Weight in Skill: 45% — the heaviest input. SSE is also the headline Efficiency score shown on the /prism hub.

SSE measures whether a sub-session (a coherent block of related turns) produced a good outcome for what it cost — tokens, turns, human time, and response time — all measured against your own baseline, not a hard-coded target.

Formula

SSE_raw     = Σ wᵢ · clip( ln( baselineᵢ / actualᵢ ), −1, +1 )
SSE_display = asymmetric_map(SSE_raw)         (0–10 scale, centered at 7.5)

The four axes and default weights (apps/prism-engine/src/intelligence/efficiency/formula.rs):

Axis	Weight	Better when…
Tokens	30%	Fewer tokens for the same outcome
Turns	25%	Fewer turns to reach a solution
Human time	30%	Less wall-clock time per sub-session
Response time	15%	Faster model responses

Why log-ratios

Each axis is compared to baseline via ln(baseline / actual). Positive means better than baseline, negative means worse. Log-space makes a 2× improvement and a 2× regression exactly symmetric in magnitude — a linear ratio would let a single great run cancel out three bad ones.

Why clipping

Each axis is clipped to [−1, +1] in log-space (≈ 0.37× to 2.7× in linear) before the weighted mean. Without clipping, a single extreme outlier on one axis could dominate the whole score. Clipping keeps any single axis from owning the number.

Why asymmetric display mapping

Once SSE_raw is computed, it maps to the 0–10 display scale via:

SSE_raw ≥ 0   →  min(7.5 + 5.0 · SSE_raw, 10.0)
SSE_raw < 0   →  max(7.5 + 7.5 · SSE_raw,  0.0)
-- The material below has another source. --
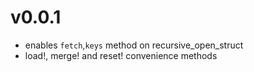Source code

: # v0.0.1
- enables `fetch`,`keys` method on recursive_open_struct
- load!, merge! and reset! convenience methods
Regressions fall faster than improvements rise. The baseline reads as B (7.5) — not as a middle-of-the-road 5 — because consistently matching your own baseline is already a B grade.

Baselines

Your baseline is derived from your own recent history (roughly the last 8 weeks, populated by the baseline worker in apps/prism-engine/src/intelligence/efficiency/baseline_populator.rs). New developers without enough history fall back to an organization-level baseline until their own settles.

What moves SSE

In rough order of what we see most often:

Bundled asks inflate token and turn counts — split them
Retry storms (same prompt re-issued after failure) burn tokens with no outcome — add constraints
Context bloat — long sessions without /compact or /clear degrade response quality and raise cost per turn
Model overkill — Opus for typo fixes — raises tokens spent without improving outcome
Verification after-the-fact — fixing what wasn’t checked raises turn counts

Improving PES and IE both tend to improve SSE too, which is why they’re de-weighted inside Skill.